Now imagine your Finance department. For them it’s not about making you feel warm and fuzzy inside, but rather about appropriate procedures and controls that protect the firm. They themselves are directed by regulatory frameworks defined by bureaucracies (government, standards organizations). Necessarily they have to operate in a Bureaucratic context – you can’t expect run a Finance department on the same terms as a Network or Entrepreneurial context, nor would you want to.
I can only hope you have an HR department that is concerned about personal and professional growth, talent acquisition and retention, and how all people feel about working for the organization – they need to operate and make decisions for what is best for the group. A classic communitarian context.
So when we move to create change that affects other departments within our organizations, it should be no surprise that we find it difficult to communicate. What appears to be a no-brainer in one context may not transfer easily to other contexts. Presuming you want to achieve consensus, it’s your responsibility as the change-agent to socialize your plans and orient your communications to fit each context.
Knowing where to find the common ground is key to successful consensus.
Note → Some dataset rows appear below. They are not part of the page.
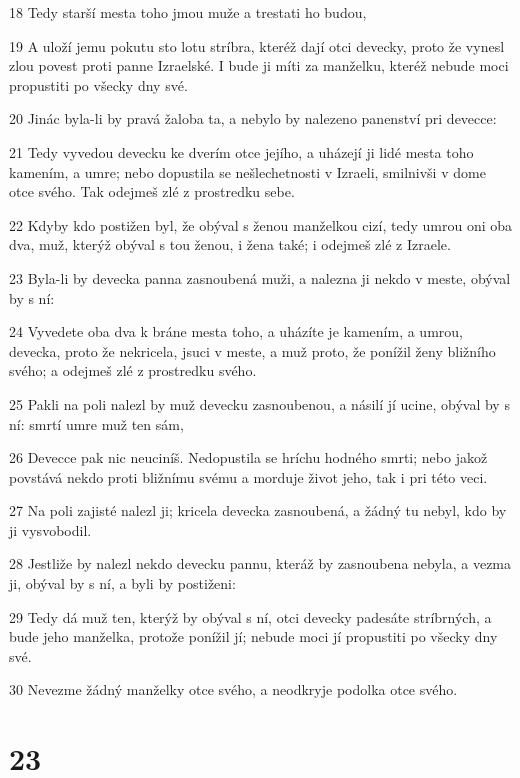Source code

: \par 18 Tedy starší mesta toho jmou muže a trestati ho budou,
\par 19 A uloží jemu pokutu sto lotu stríbra, kteréž dají otci devecky, proto že vynesl zlou povest proti panne Izraelské. I bude ji míti za manželku, kteréž nebude moci propustiti po všecky dny své.
\par 20 Jinác byla-li by pravá žaloba ta, a nebylo by nalezeno panenství pri devecce:
\par 21 Tedy vyvedou devecku ke dverím otce jejího, a uházejí ji lidé mesta toho kamením, a umre; nebo dopustila se nešlechetnosti v Izraeli, smilnivši v dome otce svého. Tak odejmeš zlé z prostredku sebe.
\par 22 Kdyby kdo postižen byl, že obýval s ženou manželkou cizí, tedy umrou oni oba dva, muž, kterýž obýval s tou ženou, i žena také; i odejmeš zlé z Izraele.
\par 23 Byla-li by devecka panna zasnoubená muži, a nalezna ji nekdo v meste, obýval by s ní:
\par 24 Vyvedete oba dva k bráne mesta toho, a uházíte je kamením, a umrou, devecka, proto že nekricela, jsuci v meste, a muž proto, že ponížil ženy bližního svého; a odejmeš zlé z prostredku svého.
\par 25 Pakli na poli nalezl by muž devecku zasnoubenou, a násilí jí ucine, obýval by s ní: smrtí umre muž ten sám,
\par 26 Devecce pak nic neuciníš. Nedopustila se hríchu hodného smrti; nebo jakož povstává nekdo proti bližnímu svému a morduje život jeho, tak i pri této veci.
\par 27 Na poli zajisté nalezl ji; kricela devecka zasnoubená, a žádný tu nebyl, kdo by ji vysvobodil.
\par 28 Jestliže by nalezl nekdo devecku pannu, kteráž by zasnoubena nebyla, a vezma ji, obýval by s ní, a byli by postiženi:
\par 29 Tedy dá muž ten, kterýž by obýval s ní, otci devecky padesáte stríbrných, a bude jeho manželka, protože ponížil jí; nebude moci jí propustiti po všecky dny své.
\par 30 Nevezme žádný manželky otce svého, a neodkryje podolka otce svého.

\chapter{23}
For example, Entrepreneurial organizations and Networks will collaborate well to overcome competitive threats. Explaining how your changes will accomplish this will find an eager listener. Networks and Communitarian organizations will appreciate flexibility in your plan that enables them to accomplish the goal without being micro-managed in the process. A willingness to look for benefits for all contexts will help you gain the support you need. I can’t tell you how many times in Sales I’ve heard the expectation that everyone should simply line up under the Sales organization’s context (“We’re a Sales-driven organization!”). This simply is impossible. Finance and HR will NOT take a Machiavellian “ends-justifies-the-means” worldview – they can’t, and they shouldn’t.
Understanding the different cultures and operating contexts of both departments and other organizations you work with will make it much easier to communicate and action change for your organization. And a lot less frustrating when you understand and accept the reasons why this is.